Who am I really?
I don’t really know.
I do put up a façade, because I do what I am told
Slowly and surely, I’ve come to realize this is just a mask
I’ll smile on cue, and curtsy if I need to
But it’s time to face facts
I am Artemis, I am Athena, I am Hera, I am Demeter
All these greek goddesses are archetypes that have lived inside me forever
Demeter has been my main go to girl,
She like I, is innocent and unsure
I latch onto people when I don’t think I can endure
Artemis and Athena take me over when I’ve finally set my goals straight
I love singing, I love reading, and I love winning debates
I need to have my mind set before I begin a talk
And once I start, these goddesses help me stay strong like a rock
Though every once and a while, I feel a longing for someone
Like I need love and a husband
This no doubt is when my inner Hera comes barging on in
She pesters me on why I am alone again
Though, the thought never lasts too long
I’m always cycling through the same old song
These goddesses channel through me to help me move on
I know I wear a mask, it’s because I’m trying to be what looks best
People want somebody who seems perfect with right amount of grace
But trying to be what people want is really two faced.

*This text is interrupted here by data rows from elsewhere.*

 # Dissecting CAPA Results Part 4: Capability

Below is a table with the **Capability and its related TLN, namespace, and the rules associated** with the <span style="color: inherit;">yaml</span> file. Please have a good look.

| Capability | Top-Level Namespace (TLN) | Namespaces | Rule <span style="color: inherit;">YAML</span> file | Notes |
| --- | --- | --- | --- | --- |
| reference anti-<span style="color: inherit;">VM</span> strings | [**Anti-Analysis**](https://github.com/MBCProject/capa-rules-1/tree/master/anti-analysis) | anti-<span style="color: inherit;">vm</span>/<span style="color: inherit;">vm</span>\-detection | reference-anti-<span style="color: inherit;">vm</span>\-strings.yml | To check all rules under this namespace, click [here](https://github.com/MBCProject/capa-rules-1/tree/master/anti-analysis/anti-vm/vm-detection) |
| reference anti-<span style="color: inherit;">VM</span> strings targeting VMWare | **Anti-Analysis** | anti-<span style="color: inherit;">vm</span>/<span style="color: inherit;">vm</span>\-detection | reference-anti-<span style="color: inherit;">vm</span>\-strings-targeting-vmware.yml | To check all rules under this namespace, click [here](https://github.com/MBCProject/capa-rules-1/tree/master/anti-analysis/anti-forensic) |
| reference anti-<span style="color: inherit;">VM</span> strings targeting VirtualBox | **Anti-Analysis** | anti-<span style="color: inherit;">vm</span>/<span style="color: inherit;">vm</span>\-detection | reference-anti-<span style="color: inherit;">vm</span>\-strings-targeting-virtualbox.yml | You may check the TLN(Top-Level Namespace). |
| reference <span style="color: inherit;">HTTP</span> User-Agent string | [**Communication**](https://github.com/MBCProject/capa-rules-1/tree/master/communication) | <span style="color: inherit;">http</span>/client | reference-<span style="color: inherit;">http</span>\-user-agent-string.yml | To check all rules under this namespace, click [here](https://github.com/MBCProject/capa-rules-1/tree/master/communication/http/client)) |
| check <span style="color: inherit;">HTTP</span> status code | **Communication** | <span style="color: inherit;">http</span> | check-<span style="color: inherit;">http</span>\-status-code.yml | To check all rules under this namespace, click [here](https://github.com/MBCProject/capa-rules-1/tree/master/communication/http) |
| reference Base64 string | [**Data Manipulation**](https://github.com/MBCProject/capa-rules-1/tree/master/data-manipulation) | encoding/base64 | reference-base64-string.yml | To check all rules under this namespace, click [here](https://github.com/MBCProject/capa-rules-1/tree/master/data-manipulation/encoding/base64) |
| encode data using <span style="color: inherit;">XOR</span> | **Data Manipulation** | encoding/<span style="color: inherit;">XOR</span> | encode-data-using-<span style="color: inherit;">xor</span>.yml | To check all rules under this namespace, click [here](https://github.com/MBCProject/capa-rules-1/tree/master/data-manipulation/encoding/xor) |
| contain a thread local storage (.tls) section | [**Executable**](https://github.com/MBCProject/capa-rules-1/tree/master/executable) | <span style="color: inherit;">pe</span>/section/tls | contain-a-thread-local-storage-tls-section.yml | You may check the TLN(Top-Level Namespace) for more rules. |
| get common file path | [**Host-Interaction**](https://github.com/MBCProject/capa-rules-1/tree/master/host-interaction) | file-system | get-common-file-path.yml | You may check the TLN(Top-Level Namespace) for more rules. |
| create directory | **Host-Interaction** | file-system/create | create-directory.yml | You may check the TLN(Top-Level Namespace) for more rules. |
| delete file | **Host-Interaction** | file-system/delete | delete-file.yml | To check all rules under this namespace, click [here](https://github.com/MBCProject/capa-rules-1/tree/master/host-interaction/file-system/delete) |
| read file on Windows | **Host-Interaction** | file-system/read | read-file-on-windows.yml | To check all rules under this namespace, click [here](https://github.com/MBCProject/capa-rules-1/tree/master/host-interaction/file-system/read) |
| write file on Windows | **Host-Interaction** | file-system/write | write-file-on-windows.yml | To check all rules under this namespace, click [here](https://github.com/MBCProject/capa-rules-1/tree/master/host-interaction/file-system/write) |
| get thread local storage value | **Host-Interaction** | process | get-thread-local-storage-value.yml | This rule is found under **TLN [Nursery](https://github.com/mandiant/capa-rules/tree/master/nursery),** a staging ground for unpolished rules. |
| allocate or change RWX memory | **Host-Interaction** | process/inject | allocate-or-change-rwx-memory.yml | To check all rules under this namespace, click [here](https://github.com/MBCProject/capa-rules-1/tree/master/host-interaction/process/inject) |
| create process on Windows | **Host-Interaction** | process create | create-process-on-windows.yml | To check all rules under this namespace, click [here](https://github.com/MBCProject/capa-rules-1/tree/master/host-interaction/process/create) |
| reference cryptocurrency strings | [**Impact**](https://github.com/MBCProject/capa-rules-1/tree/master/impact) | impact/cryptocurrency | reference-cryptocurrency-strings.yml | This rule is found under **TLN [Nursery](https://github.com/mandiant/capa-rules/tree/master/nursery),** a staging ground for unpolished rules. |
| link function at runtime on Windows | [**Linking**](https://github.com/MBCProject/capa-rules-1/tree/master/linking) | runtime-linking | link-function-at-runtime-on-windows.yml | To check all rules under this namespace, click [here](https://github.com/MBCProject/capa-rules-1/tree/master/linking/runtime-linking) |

I want to do what’s right for me, and then I and the world will see
That what’s under there is both light and dark,
and that removing the mask is the scariest part
People have expectations and limitations
The hardest part is deciding that it’s time to break them
There is more to me, people.
I’m not a brainwashed, always happy body.
I am Courtney, a human being, who feels everything.
I am beautiful and well rounded, it’s time I removed the mask and noticed.